To break it down, \(|a| \leq b\) translates to \(-b \leq a \leq b\). This kind of setup results in two separate inequalities that you solve individually. This allows us to capture both the positive and negative scenarios of the expression within the absolute value. It's why you see absolute value inequalities opening you up to multiple potential solutions in terms of intervals.
To break it down, \(|a| \leq b\) translates to \(-b \leq a \leq b\). This kind of setup results in two separate inequalities that you solve individually. This allows us to capture both the positive and negative scenarios of the expression within the absolute value. It's why you see absolute value inequalities opening you up to multiple potential solutions in terms of intervals.
Solving the Inequality Solution
After establishing the absolute value inequality, the next challenge is to solve it step by step. Here, we simplify first by aligning our expression to a straightforward form. This might involve operations like subtraction or adding terms on both sides. For instance, reducing \(8 - |5x+3| \geq 6\) to \(|5x+3| \leq 2\) helps us focus purely on the inequality aspect.
Breaking it down further into simpler inequalities, like \(-2 \leq 5x+3\) and \(5x+3 \leq 2\), brings clarity. You're presented with two straightforward inequality problems: one on the left and another on the right of the inequality sign. Solve them independently, and the intersection of solutions gives the final interval. This controlled approach makes sure each step remains logical and connected, minimizing confusion.
Breaking it down further into simpler inequalities, like \(-2 \leq 5x+3\) and \(5x+3 \leq 2\), brings clarity. You're presented with two straightforward inequality problems: one on the left and another on the right of the inequality sign. Solve them independently, and the intersection of solutions gives the final interval. This controlled approach makes sure each step remains logical and connected, minimizing confusion.
Understanding Algebraic Expressions
Algebraic expressions form the basis of equations and inequalities. They consist of numbers, variables, and operation signs. For absolute value inequalities, expressions like \(5x+3\) need keen manipulation. Knowing how to handle them—by rearranging or isolating variables—is crucial.

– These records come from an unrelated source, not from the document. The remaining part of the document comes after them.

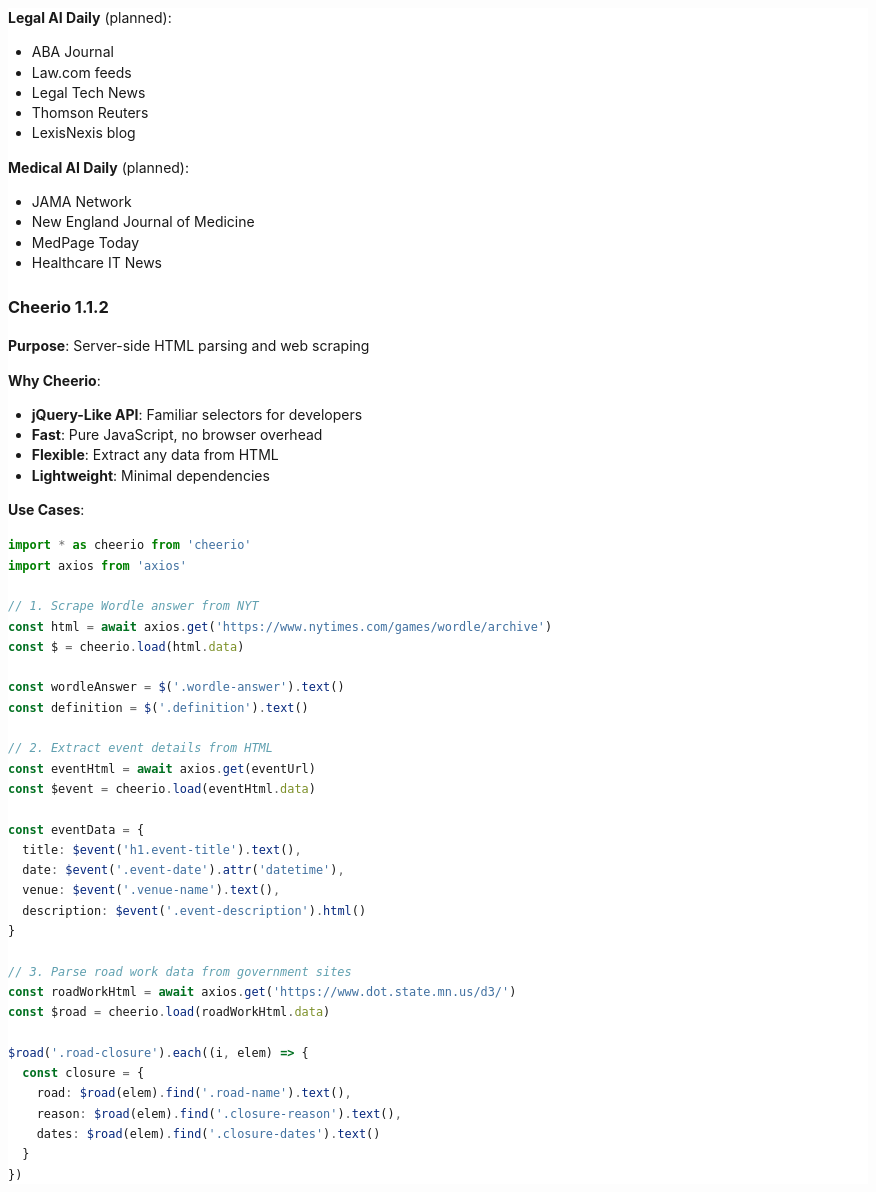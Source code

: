**Legal AI Daily** (planned):
- ABA Journal
- Law.com feeds
- Legal Tech News
- Thomson Reuters
- LexisNexis blog

**Medical AI Daily** (planned):
- JAMA Network
- New England Journal of Medicine
- MedPage Today
- Healthcare IT News

### Cheerio 1.1.2
**Purpose**: Server-side HTML parsing and web scraping

**Why Cheerio**:
- **jQuery-Like API**: Familiar selectors for developers
- **Fast**: Pure JavaScript, no browser overhead
- **Flexible**: Extract any data from HTML
- **Lightweight**: Minimal dependencies

**Use Cases**:
```typescript
import * as cheerio from 'cheerio'
import axios from 'axios'

// 1. Scrape Wordle answer from NYT
const html = await axios.get('https://www.nytimes.com/games/wordle/archive')
const $ = cheerio.load(html.data)

const wordleAnswer = $('.wordle-answer').text()
const definition = $('.definition').text()

// 2. Extract event details from HTML
const eventHtml = await axios.get(eventUrl)
const $event = cheerio.load(eventHtml.data)

const eventData = {
  title: $event('h1.event-title').text(),
  date: $event('.event-date').attr('datetime'),
  venue: $event('.venue-name').text(),
  description: $event('.event-description').html()
}

// 3. Parse road work data from government sites
const roadWorkHtml = await axios.get('https://www.dot.state.mn.us/d3/')
const $road = cheerio.load(roadWorkHtml.data)

$road('.road-closure').each((i, elem) => {
  const closure = {
    road: $road(elem).find('.road-name').text(),
    reason: $road(elem).find('.closure-reason').text(),
    dates: $road(elem).find('.closure-dates').text()
  }
})
```
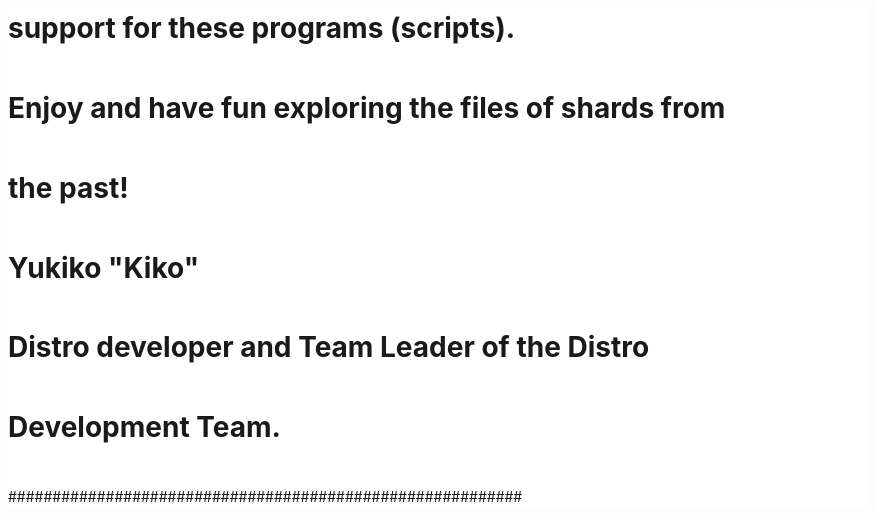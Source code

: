 # support for these programs (scripts).                  #
#                                                        #
# Enjoy and have fun exploring the files of shards from  #
# the past!                                              #
#                                                        #
# Yukiko "Kiko"                                          #
# Distro developer and Team Leader of the Distro         #
# Development Team.                                      #
#                                                        #
##########################################################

In our problem's context, the expression inside the absolute value symbols serves as our main focus. Whatever alterations we make to this expression redefine the range of solutions. For instance, solving \(5x+3\leq 2\) means isolating \(x\). By systematically subtracting or dividing through algebraic manipulation, you can transform and solve such expressions efficiently. Grasping such skills in handling algebraic expressions is vital for successfully navigating through various math challenges.
In our problem's context, the expression inside the absolute value symbols serves as our main focus. Whatever alterations we make to this expression redefine the range of solutions. For instance, solving \(5x+3\leq 2\) means isolating \(x\). By systematically subtracting or dividing through algebraic manipulation, you can transform and solve such expressions efficiently. Grasping such skills in handling algebraic expressions is vital for successfully navigating through various math challenges.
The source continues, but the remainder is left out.